エリック・ワーグナー邸は、有名な「スタール邸」で、この他にも「殺人処方箋」ジョーン・ハドソン邸「構想の死角」のケン・フランクリン邸としても登場します。
→刑事コロンボマップ:スタール邸

監督:ジェレミー・ケイガン
脚本:ジョン・デュガン
ポール・ハンロン:ロバート・カルプ
エリック・ワーグナー:ディーン・ストックウェル
リゾコーチ:ジェームズ・グレゴリー
イブ・バブコック:バレリー・ハーパー
探偵ダブス:ヴァル・アヴェリー
加筆:2015年4月30日

“12話「アリバイのダイヤル」” への23件の返信

  1. 昨日盗聴録音のことで書き込みさせて頂きました。あの後何度か関連する部分を何度か繰り返し再生してみました。完全に私の勘違いでした。犯人が電話をかけていた場所はoffice ではなく private box room という別の場所何ですよね。private box でのシーンをofficeと勘違いしてただけのことでした。お騒がせしてすみませんでした。

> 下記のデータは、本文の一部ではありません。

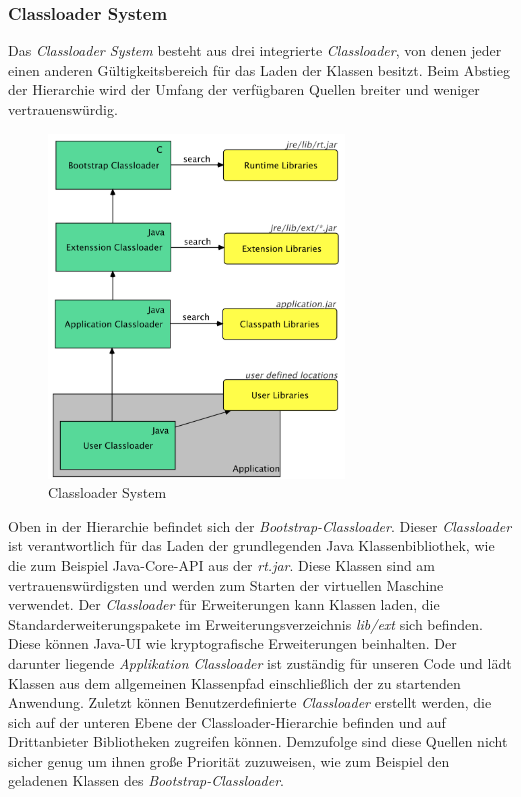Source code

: \subsubsection{Classloader System}
Das \textit{Classloader System} besteht aus drei integrierte \textit{Classloader}, von denen jeder einen anderen Gültigkeitsbereich für das Laden der Klassen besitzt. Beim Abstieg der Hierarchie wird der Umfang der verfügbaren Quellen breiter und weniger vertrauenswürdig. 
\begin{figure}[h!]
  \centering
  \includegraphics[width=0.7\textwidth]{material/images/Classloader.png}
  \caption{Classloader System}
  \label{fig:Classloader}
\end{figure}
\newline
Oben in der Hierarchie befindet sich der \textit{Bootstrap-Classloader}. Dieser \textit{Classloader} ist verantwortlich für das Laden der grundlegenden Java Klassenbibliothek, wie die zum Beispiel Java-Core-API aus der \textit{rt.jar}. Diese Klassen sind am vertrauenswürdigsten und werden zum Starten der virtuellen Maschine verwendet. Der \textit{Classloader} für Erweiterungen kann Klassen laden, die Standarderweiterungspakete im Erweiterungsverzeichnis \textit{lib/ext} sich befinden. Diese können Java-UI wie kryptografische Erweiterungen beinhalten. Der darunter liegende \textit{Applikation Classloader} ist zuständig für unseren Code und lädt Klassen aus dem allgemeinen Klassenpfad einschließlich der zu startenden Anwendung. Zuletzt können Benutzerdefinierte \textit{Classloader} erstellt werden, die sich auf der unteren Ebene der Classloader-Hierarchie befinden und auf Drittanbieter Bibliotheken zugreifen können. Demzufolge sind diese Quellen nicht sicher genug um ihnen große Priorität zuzuweisen, wie zum Beispiel den geladenen Klassen des \textit{Bootstrap-Classloader}. 
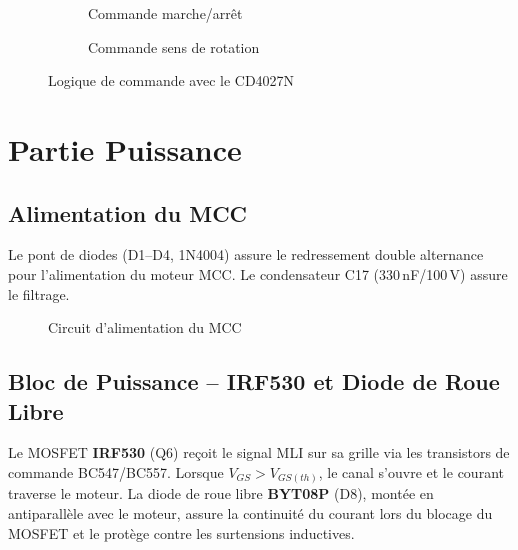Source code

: \documentclass[a4paper,12pt,openany]{book}
\begin{document}
\begin{figure}[H]
  \centering
  \begin{subfigure}[b]{0.45\textwidth}
    \centering
    \caption{Commande marche/arr\^et}
  \end{subfigure}
  \hfill
  \begin{subfigure}[b]{0.45\textwidth}
    \centering
    \caption{Commande sens de rotation}
  \end{subfigure}
  \caption{Logique de commande avec le CD4027N}
  \label{fig:commande}
\end{figure}

\section{Partie Puissance}

\subsection{Alimentation du MCC}

Le pont de diodes (D1--D4, 1N4004) assure le redressement double alternance
pour l'alimentation du moteur MCC. Le condensateur C17 (330\,nF/100\,V)
assure le filtrage.

\begin{figure}[H]
  \centering
  \caption{Circuit d'alimentation du MCC}
  \label{fig:alim_mcc}
\end{figure}

\subsection{Bloc de Puissance -- IRF530 et Diode de Roue Libre}

Le MOSFET \textbf{IRF530} (Q6) re\c coit le signal MLI sur sa grille via
les transistors de commande BC547/BC557. Lorsque $V_{GS} > V_{GS(th)}$,
le canal s'ouvre et le courant traverse le moteur. La diode de roue libre
\textbf{BYT08P} (D8), mont\'ee en antiparall\`ele avec le moteur, assure
la continuit\'e du courant lors du blocage du MOSFET et le prot\`ege contre
les surtensions inductives.
\end{document}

  2. コロンボの大ファンの1人です。楽しく読ませて頂いてます。ところでこの作品で鍵となる盗聴ですが、確かEricの電話回線と犯人のオフィスの電話回線の両方とも盗聴されてたのですよね?コロンボがそう説明するシーンがあります。ここで一つ疑問が浮かびます。「なぜ犯人のオフィスの盗聴されてた録音の方を調べなかったのか?」もし調べたら犯人がその決め手となる時間にはスタジアムから電話をかけていないことはすぐにわかるはずですよね?Ericとの最初の会話(ベッドで寝てるEricを起こしてプールで泳ぐように催促) と2度目の会話(Ericの家の近くの公衆電話からかけた) ともに犯人のオフィスから電話してる設定でしたよね?なのでオフィスの盗聴録音にはこの2度目の会話は残っていないはずですよね。ここがとても気になります。それとも私のこの理解がどこか事実を読み間違えてるだけなのでしょうか? 私の中ではこの件は「別れのワイン」の弟の殺害方法と同じくらい「凄く気になる」ポイントです。ただ最期の犯人が観念するシーンは確かに良く描かれている素晴らしい傑作であることには違いないと思います。